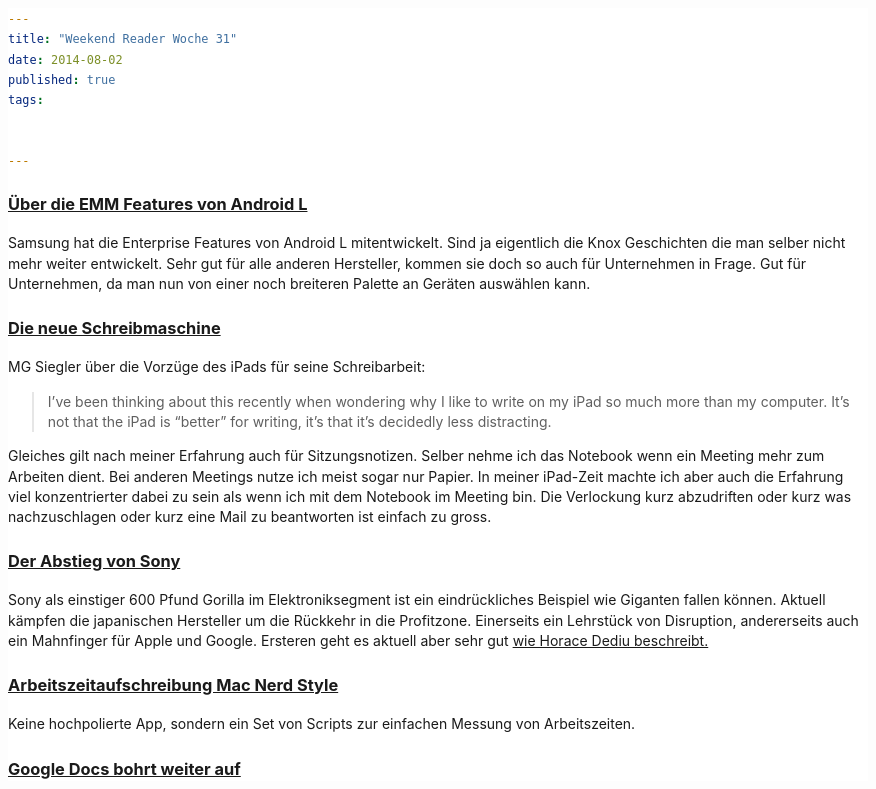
 ```yaml
---
title: "Weekend Reader Woche 31"
date: 2014-08-02
published: true
tags: 


---
```



### [Über die EMM Features von Android L](http://stadt-bremerhaven.de/google-samsung-android-l/)

Samsung hat die Enterprise Features von Android L mitentwickelt. Sind ja eigentlich die Knox Geschichten die man selber nicht mehr weiter entwickelt. Sehr gut für alle anderen Hersteller, kommen sie doch so auch für Unternehmen in Frage. Gut für Unternehmen, da man nun von einer noch breiteren Palette an Geräten auswählen kann. 

### [Die neue Schreibmaschine](https://medium.com/five-hundred-words/the-new-typewriter-e37968bf6feb)

MG Siegler über die Vorzüge des iPads für seine Schreibarbeit:

>I’ve been thinking about this recently when wondering why I like to write on my iPad so much more than my computer. It’s not that the iPad is “better” for writing, it’s that it’s decidedly less distracting. 

Gleiches gilt nach meiner Erfahrung auch für Sitzungsnotizen. Selber nehme ich das Notebook wenn ein Meeting mehr zum Arbeiten dient. Bei anderen Meetings nutze ich meist sogar nur Papier. In meiner iPad-Zeit machte ich aber auch die Erfahrung viel konzentrierter dabei zu sein als wenn ich mit dem Notebook im Meeting bin. Die Verlockung kurz abzudriften oder kurz was nachzuschlagen oder kurz eine Mail zu beantworten ist einfach zu gross. 

### [Der Abstieg von Sony](http://www.economist.com/news/business/21606845-electronics-companies-japan-are-starting-turn-themselves-around-they-are-shadow)

Sony als einstiger 600 Pfund Gorilla im Elektroniksegment ist ein eindrückliches Beispiel wie Giganten fallen können. Aktuell kämpfen die japanischen Hersteller um die Rückkehr in die Profitzone. Einerseits ein Lehrstück von Disruption, andererseits auch ein Mahnfinger für Apple und Google. Ersteren geht es aktuell aber sehr gut [wie Horace Dediu beschreibt.](http://www.asymco.com/2014/07/25/whats-apple-worth/)

### [Arbeitszeitaufschreibung Mac Nerd Style](http://mygeekdaddy.net/2014/07/26/work-log-tracking-on-mac-ios/)

Keine hochpolierte App, sondern ein Set von Scripts zur einfachen Messung von Arbeitszeiten. 

### [Google Docs bohrt weiter auf](http://stadt-bremerhaven.de/google-docs-aenderungen-dateien/)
--- --- ---
Transcribe every entry above exactly. Omit all pictures.

> **Expected answer**:
 ```yaml
---
title: "Weekend Reader Woche 31"
date: 2014-08-02
published: true
tags: 


---
```



### [Über die EMM Features von Android L](http://stadt-bremerhaven.de/google-samsung-android-l/)

Samsung hat die Enterprise Features von Android L mitentwickelt. Sind ja eigentlich die Knox Geschichten die man selber nicht mehr weiter entwickelt. Sehr gut für alle anderen Hersteller, kommen sie doch so auch für Unternehmen in Frage. Gut für Unternehmen, da man nun von einer noch breiteren Palette an Geräten auswählen kann. 

### [Die neue Schreibmaschine](https://medium.com/five-hundred-words/the-new-typewriter-e37968bf6feb)

MG Siegler über die Vorzüge des iPads für seine Schreibarbeit:

>I’ve been thinking about this recently when wondering why I like to write on my iPad so much more than my computer. It’s not that the iPad is “better” for writing, it’s that it’s decidedly less distracting. 

Gleiches gilt nach meiner Erfahrung auch für Sitzungsnotizen. Selber nehme ich das Notebook wenn ein Meeting mehr zum Arbeiten dient. Bei anderen Meetings nutze ich meist sogar nur Papier. In meiner iPad-Zeit machte ich aber auch die Erfahrung viel konzentrierter dabei zu sein als wenn ich mit dem Notebook im Meeting bin. Die Verlockung kurz abzudriften oder kurz was nachzuschlagen oder kurz eine Mail zu beantworten ist einfach zu gross. 

### [Der Abstieg von Sony](http://www.economist.com/news/business/21606845-electronics-companies-japan-are-starting-turn-themselves-around-they-are-shadow)

Sony als einstiger 600 Pfund Gorilla im Elektroniksegment ist ein eindrückliches Beispiel wie Giganten fallen können. Aktuell kämpfen die japanischen Hersteller um die Rückkehr in die Profitzone. Einerseits ein Lehrstück von Disruption, andererseits auch ein Mahnfinger für Apple und Google. Ersteren geht es aktuell aber sehr gut [wie Horace Dediu beschreibt.](http://www.asymco.com/2014/07/25/whats-apple-worth/)

### [Arbeitszeitaufschreibung Mac Nerd Style](http://mygeekdaddy.net/2014/07/26/work-log-tracking-on-mac-ios/)

Keine hochpolierte App, sondern ein Set von Scripts zur einfachen Messung von Arbeitszeiten. 

### [Google Docs bohrt weiter auf](http://stadt-bremerhaven.de/google-docs-aenderungen-dateien/)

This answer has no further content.